Your objective> Without including any images, repeat the data exactly.

[Collected data]

———

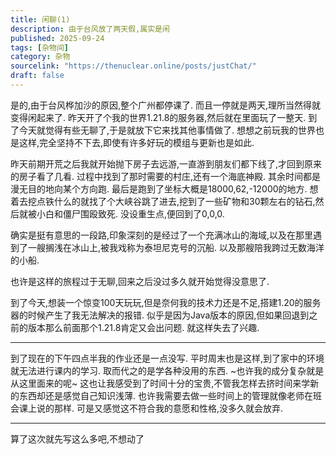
 ```yaml
---
title: 闲聊(1)
description: 由于台风放了两天假,属实是闲
published: 2025-09-24
tags: [杂物间]
category: 杂物
sourcelink: "https://thenuclear.online/posts/justChat/"
draft: false
---
```

是的,由于台风桦加沙的原因,整个广州都停课了.
而且一停就是两天,理所当然得就变得闲起来了.
昨天开了个我的世界1.21.8的服务器,然后就在里面玩了一整天.
到了今天就觉得有些无聊了,于是就放下它来找其他事情做了.
想想之前玩我的世界也是这样,完全坚持不下去,即使有许多好玩的模组与更新也是如此.

昨天前期开荒之后我就开始抛下房子去远游,一直游到朋友们都下线了,才回到原来的房子看了几看.
过程中找到了那时需要的村庄,还有一个海底神殿.
其余时间都是漫无目的地向某个方向跑.
最后是跑到了坐标大概是18000,62,-12000的地方.
想着去挖点铁什么的就找了个大峡谷跳了进去,挖到了一些矿物和30颗左右的钻石,然后就被小白和僵尸围殴致死.
没设重生点,便回到了0,0,0.

确实是挺有意思的一段路,印象深刻的是经过了一个充满冰山的海域,以及在那里遇到了一艘搁浅在冰山上,被我戏称为泰坦尼克号的沉船.
以及那艘陪我跨过无数海洋的小船.

也许是这样的旅程过于无聊,回来之后没过多久就开始觉得没意思了.

到了今天,想装一个惊变100天玩玩,但是奈何我的技术力还是不足,搭建1.20的服务器的时候产生了我无法解决的报错.
似乎是因为Java版本的原因,但如果回退到之前的版本那么前面那个1.21.8肯定又会出问题.
就这样失去了兴趣.

---

到了现在的下午四点半我的作业还是一点没写.
平时周末也是这样,到了家中的环境就无法进行课内的学习.
取而代之的是学各种没用的东西.
~也许我的成分复杂就是从这里面来的呢~
这也让我感受到了时间十分的宝贵,不管我怎样去挤时间来学新的东西却还是感觉自己知识浅薄.
也许我需要去做一些时间上的管理就像老师在班会课上说的那样.
可是又感觉这不符合我的意愿和性格,没多久就会放弃.

---

算了这次就先写这么多吧,不想动了










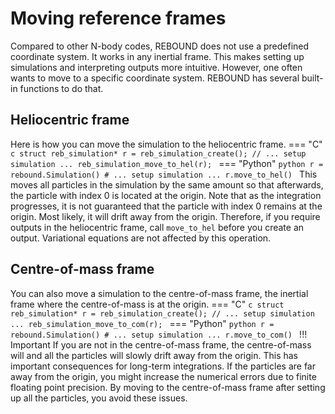 # Moving reference frames
Compared to other N-body codes, REBOUND does not use a predefined coordinate system. 
It works in any inertial frame.
This makes setting up simulations and interpreting outputs more intuitive. 
However, one often wants to move to a specific coordinate system.
REBOUND has several built-in functions to do that.

## Heliocentric frame
Here is how you can move the simulation to the heliocentric frame.
=== "C"
    ```c
    struct reb_simulation* r = reb_simulation_create();
    // ... setup simulation ...
    reb_simulation_move_to_hel(r);
    ```
=== "Python"
    ```python
    r = rebound.Simulation()
    # ... setup simulation ...
    r.move_to_hel()
    ```
This moves all particles in the simulation by the same amount so that afterwards, the particle with index 0 is located at the origin. 
Note that as the integration progresses, it is not guaranteed that the particle with index 0 remains at the origin. 
Most likely, it will drift away from the origin. 
Therefore, if you require outputs in the heliocentric frame, call `move_to_hel` before you create an output. 
Variational equations are not affected by this operation.

## Centre-of-mass frame
You can also move a simulation to the centre-of-mass frame, the inertial frame where the centre-of-mass is at the origin. 
=== "C"
    ```c
    struct reb_simulation* r = reb_simulation_create();
    // ... setup simulation ...
    reb_simulation_move_to_com(r);
    ```
=== "Python"
    ```python
    r = rebound.Simulation()
    # ... setup simulation ...
    r.move_to_com()
    ```
!!! Important
    If you are not in the centre-of-mass frame, the centre-of-mass will and all the particles will slowly drift away from the origin. 
    This has important consequences for long-term integrations. 
    If the particles are far away from the origin, you might increase the numerical errors due to finite floating point precision. 
    By moving to the centre-of-mass frame after setting up all the particles, you avoid these issues.

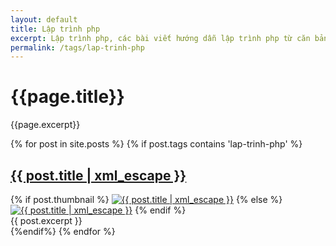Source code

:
 ```yaml
---
layout: default
title: Lập trình php
excerpt: Lập trình php, các bài viết hướng dẫn lập trình php từ căn bản đến nâng cao
permalink: /tags/lap-trinh-php
---
```

<div id="index">
<div class="category_detail">
    <h1>{{page.title}}</h1>
    <p>{{page.excerpt}}</p>
</div>
{% for post in site.posts %}
{% if post.tags contains 'lap-trinh-php' %}
<article class="post" itemscope itemtype="http://schema.org/Article">
  <h1 itemprop="name"><a itemprop="url" href="{{ site.site_url }}{{ post.url }}" title="{{ post.title | xml_escape }}" >{{ post.title | xml_escape }}</a></h1>
  {% if post.thumbnail %}
  <a href="{{ post.url }}"><img itemprop="image" src="{{ site.site_url }}/images/{{ post.thumbnail }}" alt="{{ post.title | xml_escape }}" class="post_thumbnail"></a>
  {% else %}
  <a href="{{ post.url }}"><img itemprop="image" src="{{ site.site_url }}/images/thumbnail_default.png" alt="{{ post.title  | xml_escape }}" class="post_thumbnail"></a>
  {% endif %}
  <div class="excerpt" itemprop="description">
    {{ post.excerpt }}
  </div>
  <div class="clear"></div>
</article>
{%endif%}
{% endfor %}
</div>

———

Response>
 ```yaml
---
title: 闲聊(1)
description: 由于台风放了两天假,属实是闲
published: 2025-09-24
tags: [杂物间]
category: 杂物
sourcelink: "https://thenuclear.online/posts/justChat/"
draft: false
---
```

是的,由于台风桦加沙的原因,整个广州都停课了.
而且一停就是两天,理所当然得就变得闲起来了.
昨天开了个我的世界1.21.8的服务器,然后就在里面玩了一整天.
到了今天就觉得有些无聊了,于是就放下它来找其他事情做了.
想想之前玩我的世界也是这样,完全坚持不下去,即使有许多好玩的模组与更新也是如此.

昨天前期开荒之后我就开始抛下房子去远游,一直游到朋友们都下线了,才回到原来的房子看了几看.
过程中找到了那时需要的村庄,还有一个海底神殿.
其余时间都是漫无目的地向某个方向跑.
最后是跑到了坐标大概是18000,62,-12000的地方.
想着去挖点铁什么的就找了个大峡谷跳了进去,挖到了一些矿物和30颗左右的钻石,然后就被小白和僵尸围殴致死.
没设重生点,便回到了0,0,0.

确实是挺有意思的一段路,印象深刻的是经过了一个充满冰山的海域,以及在那里遇到了一艘搁浅在冰山上,被我戏称为泰坦尼克号的沉船.
以及那艘陪我跨过无数海洋的小船.

也许是这样的旅程过于无聊,回来之后没过多久就开始觉得没意思了.

到了今天,想装一个惊变100天玩玩,但是奈何我的技术力还是不足,搭建1.20的服务器的时候产生了我无法解决的报错.
似乎是因为Java版本的原因,但如果回退到之前的版本那么前面那个1.21.8肯定又会出问题.
就这样失去了兴趣.

---

到了现在的下午四点半我的作业还是一点没写.
平时周末也是这样,到了家中的环境就无法进行课内的学习.
取而代之的是学各种没用的东西.
~也许我的成分复杂就是从这里面来的呢~
这也让我感受到了时间十分的宝贵,不管我怎样去挤时间来学新的东西却还是感觉自己知识浅薄.
也许我需要去做一些时间上的管理就像老师在班会课上说的那样.
可是又感觉这不符合我的意愿和性格,没多久就会放弃.

---

算了这次就先写这么多吧,不想动了










 # Moving reference frames
Compared to other N-body codes, REBOUND does not use a predefined coordinate system. 
It works in any inertial frame.
This makes setting up simulations and interpreting outputs more intuitive. 
However, one often wants to move to a specific coordinate system.
REBOUND has several built-in functions to do that.

## Heliocentric frame
Here is how you can move the simulation to the heliocentric frame.
=== "C"
    ```c
    struct reb_simulation* r = reb_simulation_create();
    // ... setup simulation ...
    reb_simulation_move_to_hel(r);
    ```
=== "Python"
    ```python
    r = rebound.Simulation()
    # ... setup simulation ...
    r.move_to_hel()
    ```
This moves all particles in the simulation by the same amount so that afterwards, the particle with index 0 is located at the origin. 
Note that as the integration progresses, it is not guaranteed that the particle with index 0 remains at the origin. 
Most likely, it will drift away from the origin. 
Therefore, if you require outputs in the heliocentric frame, call `move_to_hel` before you create an output. 
Variational equations are not affected by this operation.

## Centre-of-mass frame
You can also move a simulation to the centre-of-mass frame, the inertial frame where the centre-of-mass is at the origin. 
=== "C"
    ```c
    struct reb_simulation* r = reb_simulation_create();
    // ... setup simulation ...
    reb_simulation_move_to_com(r);
    ```
=== "Python"
    ```python
    r = rebound.Simulation()
    # ... setup simulation ...
    r.move_to_com()
    ```
!!! Important
    If you are not in the centre-of-mass frame, the centre-of-mass will and all the particles will slowly drift away from the origin. 
    This has important consequences for long-term integrations. 
    If the particles are far away from the origin, you might increase the numerical errors due to finite floating point precision. 
    By moving to the centre-of-mass frame after setting up all the particles, you avoid these issues.

Source code

:
 ```yaml
---
layout: default
title: Lập trình php
excerpt: Lập trình php, các bài viết hướng dẫn lập trình php từ căn bản đến nâng cao
permalink: /tags/lap-trinh-php
---
```

<div id="index">
<div class="category_detail">
    <h1>{{page.title}}</h1>
    <p>{{page.excerpt}}</p>
</div>
{% for post in site.posts %}
{% if post.tags contains 'lap-trinh-php' %}
<article class="post" itemscope itemtype="http://schema.org/Article">
  <h1 itemprop="name"><a itemprop="url" href="{{ site.site_url }}{{ post.url }}" title="{{ post.title | xml_escape }}" >{{ post.title | xml_escape }}</a></h1>
  {% if post.thumbnail %}
  <a href="{{ post.url }}"><img itemprop="image" src="{{ site.site_url }}/images/{{ post.thumbnail }}" alt="{{ post.title | xml_escape }}" class="post_thumbnail"></a>
  {% else %}
  <a href="{{ post.url }}"><img itemprop="image" src="{{ site.site_url }}/images/thumbnail_default.png" alt="{{ post.title  | xml_escape }}" class="post_thumbnail"></a>
  {% endif %}
  <div class="excerpt" itemprop="description">
    {{ post.excerpt }}
  </div>
  <div class="clear"></div>
</article>
{%endif%}
{% endfor %}
</div>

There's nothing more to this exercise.